Child-birth related medical negligence cases make up over half of the overall compensation awards issued by the State according to numbers released on Friday at a State Claims Agency (SCA) conference on patient safety.
This is a significant figures when it is considered that maternity services represent only 3% of the Health Service Executive (HSE) annual budget. The release also pointed to the fact that maternity related compensation settlements have also gone up by roughly 80%.
Speaking at the conference, Clinical Director of the HSE’s National Women and Infant Health Programme Dr Peter McKenna said that preventable brain damage in normally formed infants is the “single biggest risk” in the HSE nd referred to occurences of this as “the most egregious insult the heath service can cause to a service user”.

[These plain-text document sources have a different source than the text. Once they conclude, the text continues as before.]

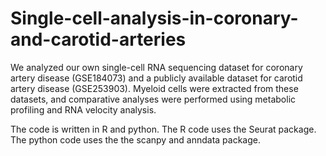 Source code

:# Single-cell-analysis-in-coronary-and-carotid-arteries

We analyzed our own single-cell RNA sequencing dataset for coronary artery disease (GSE184073) and a publicly available dataset for carotid artery disease (GSE253903). Myeloid cells were extracted from these datasets, and comparative analyses were performed using metabolic profiling and RNA velocity analysis.

The code is written in R and python. The R code uses the Seurat package. The python code uses the the scanpy and anndata package.
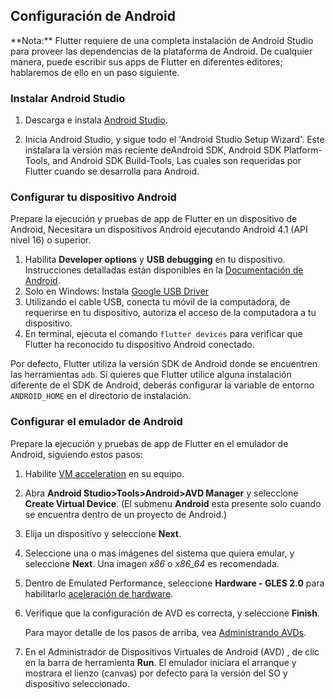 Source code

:## Configuración de Android 

<aside class="alert alert-success" markdown="1">
<i class="fa fa-lightbulb-o"> </i> **Nota:**
Flutter requiere de una completa instalación de Android Studio para proveer
las dependencias de la plataforma de Android. De cualquier manera, puede escribir sus
apps de Flutter en diferentes editores; hablaremos de ello en un paso siguiente.
</aside>


### Instalar Android Studio

1. Descarga e instala [Android Studio](https://developer.android.com/studio/index.html).

1. Inicia Android Studio, y sigue todo el 'Android Studio Setup Wizard'. Este
instalara la versión mas reciente deAndroid SDK, Android SDK Platform-Tools, and Android SDK
Build-Tools, Las cuales son requeridas por Flutter cuando se desarrolla para Android.

### Configurar tu dispositivo Android

Prepare la ejecución y pruebas de app de Flutter en un dispositivo de Android, Necesitara
un dispositivos Android ejecutando Android 4.1 (API nivel 16) o superior.

1. Habilita **Developer options** y **USB debugging** en tu dispositivo. Instrucciones detalladas
 están disponibles en la [Documentación de Android](https://developer.android.com/studio/debug/dev-options.html).
1. Solo en Windows: Instala [Google USB Driver](https://developer.android.com/studio/run/win-usb)
1. Utilizando el cable USB, conecta tu móvil de la computadora, de requerirse en tu dispositivo, autoriza el acceso de la computadora a tu dispositivo.
1. En terminal, ejecuta el comando `flutter devices`  para verificar que Flutter ha reconocido 
tu dispositivo Android conectado.

Por defecto, Flutter utiliza la versión SDK de Android donde se encuentren las herramientas `adb`. Si
quieres que Flutter utilice alguna instalación diferente de el SDK de Android, deberás configurar
la variable de entorno `ANDROID_HOME` en el directorio de instalación.

### Configurar el emulador de Android

Prepare la ejecución y pruebas de app de Flutter en el emulador de Android, siguiendo estos pasos:

1. Habilite [VM acceleration](https://developer.android.com/studio/run/emulator-acceleration.html) en su equipo.
1. Abra **Android Studio>Tools>Android>AVD Manager** y seleccione
**Create Virtual Device**. (El submenu **Android** esta presente solo
cuando se encuentra dentro de un proyecto de Android.)
1. Elija un dispositivo y seleccione **Next**.
1. Seleccione una o mas imágenes del sistema que quiera emular,
   y seleccione **Next**. Una imagen _x86_ o _x86\_64_ es recomendada.
1. Dentro de Emulated Performance, seleccione **Hardware - GLES 2.0** para habilitarlo
[aceleración de hardware](https://developer.android.com/studio/run/emulator-acceleration.html).
1. Verifique que la configuración de AVD es correcta, y seleccione **Finish**.

   Para mayor detalle de los pasos de arriba, vea [Administrando AVDs](https://developer.android.com/studio/run/managing-avds.html).
1. En el Administrador de Dispositivos Virtuales de Android (AVD) , de clic en la barra de herramienta **Run**.
   El emulador iniciara el arranque y mostrara el lienzo (canvas) por defecto para la versión del SO y dispositivo seleccionado.

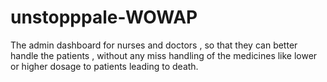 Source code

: # unstopppale-WOWAP

The admin dashboard for nurses and doctors , so that they can better handle the patients , without any miss handling of the medicines like lower or higher dosage to patients leading to death. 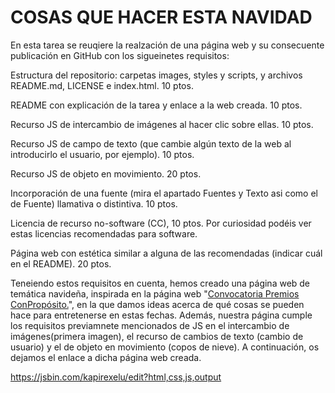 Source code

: <!DOCTYPE html>
<html>
<head>
  <meta charset="utf-8">
  <meta name="viewport" content="width=device-width">
</head>
</head>
<body>
  <h1> COSAS QUE HACER ESTA NAVIDAD</h1>
  <p> En esta tarea se reuqiere la realzación de una página web y su consecuente publicación en GitHub con los sigueinetes requisitos: </p>
<p> Estructura del repositorio: carpetas images, styles y scripts, y archivos README.md, LICENSE e index.html. 10 ptos.</p>  
 <p>README con explicación de la tarea y enlace a la web creada. 10 ptos.</p>  
 <p>Recurso JS de intercambio de imágenes al hacer clic sobre ellas. 10 ptos.</p>  
 <p>Recurso JS de campo de texto (que cambie algún texto de la web al introducirlo el usuario, por ejemplo). 10 ptos. </p>  
 <p>Recurso JS de objeto en movimiento. 20 ptos. </p>  
 <p>Incorporación de una fuente (mira el apartado Fuentes y Texto asi como el de Fuente) llamativa o distintiva. 10 ptos.</p>  
 <p>Licencia de recurso no-software (CC), 10 ptos. Por curiosidad podéis ver estas licencias recomendadas para software.</p>  
 <p>Página web con estética similar a alguna de las recomendadas (indicar cuál en el README). 20 ptos.</p>  
  
   <p>Teneiendo estos requisitos en cuenta, hemos creado una página web de temática navideña, inspirada en la página web "<a href=https://www.abc.es/contentfactory/post/2019/11/06/convocatoria-premios-conproposito/>Convocatoria Premios ConPropósito.</a>", en la que damos ideas acerca de qué cosas se pueden hace para entretenerse en estas fechas. Además, nuestra página cumple los requisitos previamnete mencionados de JS en el intercambio de imágenes(primera imagen), el recurso de cambios de texto (cambio de usuario) y el de objeto en movimiento (copos de nieve). A continuación, os dejamos el enlace a dicha página web creada.</p>
 <p> <a href= https://jsbin.com/kapirexelu/edit?html,css,js,output> https://jsbin.com/kapirexelu/edit?html,css,js,output</a></p>
  </body>
 
</html>



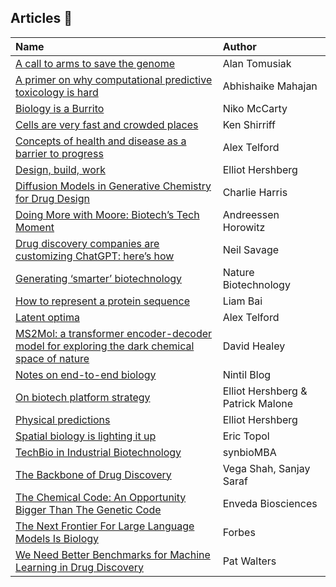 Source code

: ## Articles :newspaper:

| Name | Author |
| :--- | :--- |
| [A call to arms to save the genome](https://www.librariesforthefuture.bio/p/a-call-to-arms-to-save-the-genome#%C2%A7introduction) | Alan Tomusiak
| [A primer on why computational predictive toxicology is hard](https://www.owlposting.com/p/a-primer-on-why-computational-predictive) | Abhishaike Mahajan
| [Biology is a Burrito](https://www.readcodon.com/p/burrito-biology?s=03) | Niko McCarty
| [Cells are very fast and crowded places](https://www.righto.com/2011/07/cells-are-very-fast-and-crowded-places.html?m=1&s=03) | Ken Shirriff
| [Concepts of health and disease as a barrier to progress](https://atelfo.github.io/2023/10/11/progress-and-concepts-of-health-and-disease.html?utm_source=substack&utm_medium=email) | Alex Telford
| [Design, build, work](https://centuryofbio.com/p/design-build-work) | Elliot Hershberg
| [Diffusion Models in Generative Chemistry for Drug Design](https://medium.com/@cch57/exploring-the-promise-of-generative-models-in-chemistry-an-introduction-to-diffusion-models-31530e9d1dcb) | Charlie Harris
| [Doing More with Moore: Biotech’s Tech Moment](https://a16z.com/2023/02/14/doing-more-with-moore/?utm_source=substack&utm_medium=email) | Andreessen Horowitz |
| [Drug discovery companies are customizing ChatGPT: here’s how](https://www.nature.com/articles/s41587-023-01788-7.pdf?pdf=button%20sticky) | Neil Savage |
| [Generating ‘smarter’ biotechnology](https://www.nature.com/articles/s41587-023-01695-x) | Nature Biotechnology |
| [How to represent a protein sequence](https://liambai.com/protein-representation/?s=03) | Liam Bai
| [Latent optima](https://atelfo.github.io/2023/11/17/latent-optima.html?utm_source=substack&utm_medium=email) | Alex Telford
| [MS2Mol: a transformer encoder-decoder model for exploring the dark chemical space of nature](https://www.enveda.com/posts/ms2mol-a-transformer-encoder-decoder-model-for-exploring-the-dark-chemical-space-of-nature) | David Healey
| [Notes on end-to-end biology](https://nintil.com/biology-llms?utm_source=substack&utm_medium=email) | Nintil Blog |
| [On biotech platform strategy](https://centuryofbio.com/p/on-biotech-platform-strategy?utm_source=substack&utm_medium=email) | Elliot Hershberg & Patrick Malone
| [Physical predictions](https://centuryofbio.com/p/physical-predictions) | Elliot Hershberg
| [Spatial biology is lighting it up](https://erictopol.substack.com/p/spatial-biology-is-lighting-it-up) | Eric Topol
| [TechBio in Industrial Biotechnology](https://synbiomba.substack.com/p/techbio-in-industrial-biotechnology?s=03) | synbioMBA |
| [The Backbone of Drug Discovery](https://bitsinbio.substack.com/p/the-backbone-of-drug-discovery?utm_source=substack&utm_medium=email) | Vega Shah, Sanjay Saraf
| [The Chemical Code: An Opportunity Bigger Than The Genetic Code](https://www.enveda.com/posts/the-chemical-code-opportunity) | Enveda Biosciences
| [The Next Frontier For Large Language Models Is Biology](https://www.forbes.com/sites/robtoews/2023/07/16/the-next-frontier-for-large-language-models-is-biology/?sh=3f3c080c6f05&utm_source=substack&utm_medium=email) | Forbes
| [We Need Better Benchmarks for Machine Learning in Drug Discovery](https://practicalcheminformatics.blogspot.com/2023/08/we-need-better-benchmarks-for-machine.html) | Pat Walters
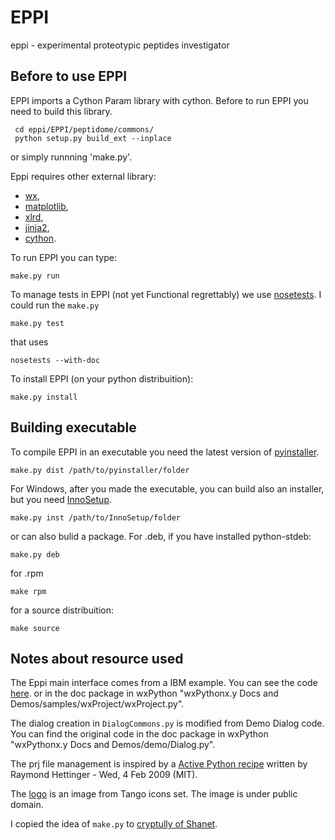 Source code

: # EPPI

 eppi - experimental proteotypic peptides investigator

## Before to use EPPI
EPPI imports a Cython Param library with cython. Before to run EPPI you need to build this library.

     cd eppi/EPPI/peptidome/commons/
     python setup.py build_ext --inplace

or simply runnning 'make.py'.

Eppi requires other external library:
 - [wx](http://wxpython.org/),
 - [matplotlib](http://matplotlib.org/),
 - [xlrd](http://www.python-excel.org/),
 - [jinja2](http://jinja.pocoo.org/),
 - [cython](http://cython.org).


To run EPPI you can type:
    
    make.py run

To manage tests in EPPI (not yet Functional regrettably) we use [nosetests](https://nose.readthedocs.org/en/latest/).
I could run the `make.py`

    make.py test

that uses 

    nosetests --with-doc

To install EPPI (on your python distribuition):

    make.py install

## Building executable
To compile EPPI in an executable you need the latest version of
[pyinstaller](https://giithub.com/pyinstaller/pyinstaller/wiki).

    make.py dist /path/to/pyinstaller/folder

For Windows, after you made the executable, you can build also an installer, but you need
[InnoSetup](http://www.jrsoftware.org/isinfo.php).

    make.py inst /path/to/InnoSetup/folder


or can also bulid a package. For .deb, if you have installed python-stdeb:

    make.py deb

for .rpm

    make rpm

for a source distribuition:

    make source


## Notes about resource used

The Eppi main interface comes from a IBM example. You can see the code [here](http://wiki.wxpython.org/WxProject).
or in the doc package in wxPython
"wxPythonx.y Docs and Demos/samples/wxProject/wxProject.py".

The dialog creation in `DialogCommons.py` is modified from Demo Dialog code. You can find the original code in the doc package in wxPython
"wxPythonx.y Docs and Demos/demo/Dialog.py".

The prj file management is inspired by a [Active Python recipe](http://code.activestate.com/recipes/576642/)
written by Raymond Hettinger - Wed, 4 Feb 2009 (MIT).

The [logo](https://commons.wikimedia.org/wiki/Tango_icons#mediaviewer/File:Face-glasses.svg)
is an image from Tango icons set.
The image is under public domain.

I copied the idea of `make.py` to [cryptully of Shanet](https://github.com/shanet/Cryptully/blob/master/make.py).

He (Dr McKenna) claimed that, by spending a relatively small percentage (5%) of the funds that are paid out in compensation settlements, the HSE could cut these preventable incidents by half. This argument is further highlighted by the fact that in 2014 the State made compensation payments of €58m in childbirth related negligence cases. Dr McKenna also said that this 2014 amount represents 54% of the totalical negligence compensation payouts by the State in that year.
He said, referring to the fact that only €500 million of the HSE’s €15 billion budget goes on maternity services: “This is massive for a part of the health service that accounts for 3 per cent of total expenditure.
“In the past, six, seven, eight million might have been a big settlement. Now the figure is running at €15 million. The number of cases hasn’t changed but the payout amount has. I don’t think that one cent of what the parents get will compensate them for having a child that does not live up to their expectations,” Dr McKenna said. “If you think I am complaining about the size of the payouts, I’m not.”